Firstly, consider the sequence of all vertices visited in the optimal route. Observe that $$$w$$$ must occur between $$$u_i$$$ and $$$u_{i + 1}$$$, since $$$u_i$$$ must not exist in $$$u$$$'s subtree (or else our proposed solution wouldn't pick $$$v_{i + 1}$$$). Similarly, $$$w$$$ must occur again between $$$u_i$$$ and $$$v_{i + 1}$$$. The path then looks something like $$$u_i, ..., w, ..., u_{i + 1}, ..., w, ..., v_{i + 1}, ...$$$.

Case 1: If $$$w$$$ occurs again sometime after $$$v_{i + 1}$$$, swap the blue and the red: $$$w, \color{blue}{..., u_{i + 1}, ...,} w, \color{red}{..., v_{i + 1}, ...,} w, ...$$$

Otherwise, let $$$r$$$ be the root of the tree. Then the path looks something like $$$w, ..., u_{i + 1}, ..., w, ..., v_{i + 1}, ..., r, ...$$$. Here, the particular $$$r$$$ we care about is either the $$$r$$$ teleported to after the last leaf in $$$v$$$'s subtree is visited, or an imaginary "extra" jump if that last leaf was the last leaf visited in the entire tree (just like in the editorial).

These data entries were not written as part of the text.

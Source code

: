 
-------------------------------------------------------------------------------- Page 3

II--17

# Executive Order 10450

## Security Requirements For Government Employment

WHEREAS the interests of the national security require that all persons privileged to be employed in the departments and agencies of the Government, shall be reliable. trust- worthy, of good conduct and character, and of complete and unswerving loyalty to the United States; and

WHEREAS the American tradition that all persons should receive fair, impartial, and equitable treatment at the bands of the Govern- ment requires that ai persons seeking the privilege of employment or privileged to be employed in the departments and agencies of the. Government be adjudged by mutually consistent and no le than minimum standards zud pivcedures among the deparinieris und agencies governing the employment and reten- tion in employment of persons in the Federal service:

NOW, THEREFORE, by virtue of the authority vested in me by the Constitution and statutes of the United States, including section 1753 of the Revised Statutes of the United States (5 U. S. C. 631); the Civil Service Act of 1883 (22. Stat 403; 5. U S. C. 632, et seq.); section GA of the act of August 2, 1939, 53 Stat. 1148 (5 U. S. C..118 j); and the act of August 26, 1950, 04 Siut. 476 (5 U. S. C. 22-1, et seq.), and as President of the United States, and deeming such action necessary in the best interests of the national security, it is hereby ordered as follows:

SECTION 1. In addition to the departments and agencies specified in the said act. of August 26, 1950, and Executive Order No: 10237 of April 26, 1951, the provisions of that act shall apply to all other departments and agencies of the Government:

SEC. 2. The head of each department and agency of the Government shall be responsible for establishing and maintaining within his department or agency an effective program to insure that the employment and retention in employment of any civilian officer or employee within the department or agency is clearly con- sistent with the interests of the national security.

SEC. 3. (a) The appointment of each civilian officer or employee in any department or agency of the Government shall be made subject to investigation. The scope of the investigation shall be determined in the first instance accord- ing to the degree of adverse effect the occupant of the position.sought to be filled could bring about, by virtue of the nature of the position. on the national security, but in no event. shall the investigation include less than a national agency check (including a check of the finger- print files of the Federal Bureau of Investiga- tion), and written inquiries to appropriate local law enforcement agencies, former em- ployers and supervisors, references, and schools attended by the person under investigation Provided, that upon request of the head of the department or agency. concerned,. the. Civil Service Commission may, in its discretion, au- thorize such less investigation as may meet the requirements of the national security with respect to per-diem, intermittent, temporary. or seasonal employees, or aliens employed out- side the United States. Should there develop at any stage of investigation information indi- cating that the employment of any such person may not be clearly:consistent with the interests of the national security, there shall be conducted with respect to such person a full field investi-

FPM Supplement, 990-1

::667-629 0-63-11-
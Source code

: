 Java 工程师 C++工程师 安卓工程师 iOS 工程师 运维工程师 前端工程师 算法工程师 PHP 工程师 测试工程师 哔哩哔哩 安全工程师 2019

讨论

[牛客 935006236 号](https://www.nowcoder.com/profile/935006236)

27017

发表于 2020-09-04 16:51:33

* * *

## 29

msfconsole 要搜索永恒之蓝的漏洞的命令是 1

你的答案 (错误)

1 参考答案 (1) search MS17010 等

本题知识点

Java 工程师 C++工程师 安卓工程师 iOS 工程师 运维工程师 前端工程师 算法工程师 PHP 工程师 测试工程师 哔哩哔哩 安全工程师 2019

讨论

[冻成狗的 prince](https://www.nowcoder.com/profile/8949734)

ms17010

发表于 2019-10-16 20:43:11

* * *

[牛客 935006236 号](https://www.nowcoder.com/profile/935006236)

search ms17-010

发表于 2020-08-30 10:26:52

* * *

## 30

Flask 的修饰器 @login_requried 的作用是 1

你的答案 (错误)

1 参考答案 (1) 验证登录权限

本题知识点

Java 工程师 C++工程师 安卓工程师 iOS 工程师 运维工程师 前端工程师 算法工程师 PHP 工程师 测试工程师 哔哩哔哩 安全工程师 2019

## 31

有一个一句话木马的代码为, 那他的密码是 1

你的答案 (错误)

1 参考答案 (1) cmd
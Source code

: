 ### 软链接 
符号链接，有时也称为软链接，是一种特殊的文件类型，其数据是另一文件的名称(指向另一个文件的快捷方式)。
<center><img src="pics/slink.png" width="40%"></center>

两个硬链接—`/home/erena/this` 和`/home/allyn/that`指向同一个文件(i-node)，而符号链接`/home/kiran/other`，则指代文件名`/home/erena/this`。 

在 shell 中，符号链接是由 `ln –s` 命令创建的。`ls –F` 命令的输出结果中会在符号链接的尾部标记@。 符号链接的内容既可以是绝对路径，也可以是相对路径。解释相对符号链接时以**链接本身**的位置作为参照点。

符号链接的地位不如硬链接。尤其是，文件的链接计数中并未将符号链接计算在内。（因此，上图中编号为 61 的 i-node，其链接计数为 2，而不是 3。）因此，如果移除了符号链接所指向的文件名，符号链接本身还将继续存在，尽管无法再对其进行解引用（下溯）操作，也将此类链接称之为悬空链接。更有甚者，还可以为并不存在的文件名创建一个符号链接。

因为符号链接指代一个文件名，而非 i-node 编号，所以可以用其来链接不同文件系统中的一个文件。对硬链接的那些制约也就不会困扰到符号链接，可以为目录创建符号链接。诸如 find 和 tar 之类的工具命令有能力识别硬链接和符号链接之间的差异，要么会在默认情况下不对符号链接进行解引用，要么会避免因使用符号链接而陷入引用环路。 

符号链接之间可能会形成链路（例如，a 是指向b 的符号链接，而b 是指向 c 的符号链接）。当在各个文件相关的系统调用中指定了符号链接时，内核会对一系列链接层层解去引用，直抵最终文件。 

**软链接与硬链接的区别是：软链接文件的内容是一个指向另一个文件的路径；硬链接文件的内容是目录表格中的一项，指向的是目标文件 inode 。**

Case 2.1: If $$$r$$$ occurs between $$$u_{i + 1}$$$ and the following $$$w$$$: $$$w, \color{blue}{..., u_{i + 1}, ...,} r, ..., w, \color{red}{..., v_{i + 1}, ...,} r, ...$$$

Case 2.2: It doesn't. Then we can swap the following parts: $$$w, \color{blue}{..., u_{i + 1}, ...,} w, \color{red}{..., v_{i + 1}, ...,} r, ...$$$, and do the thing described in case 2 of the editorial (crawl back to $$$w$$$ from the last leaf in the red, and jump to $$$r$$$ from the deepest leaf in the blue).

This also relies on it being true that the optimal route won't ever enter $$$u$$$'s subtree more than once, but it's much more obvious now. The proof for that is also restricted to this case, and didn't motivate the casework to begin with, unlike the lemma in the editorial — I don't think it's obvious at all why someone would start by proving that lemma.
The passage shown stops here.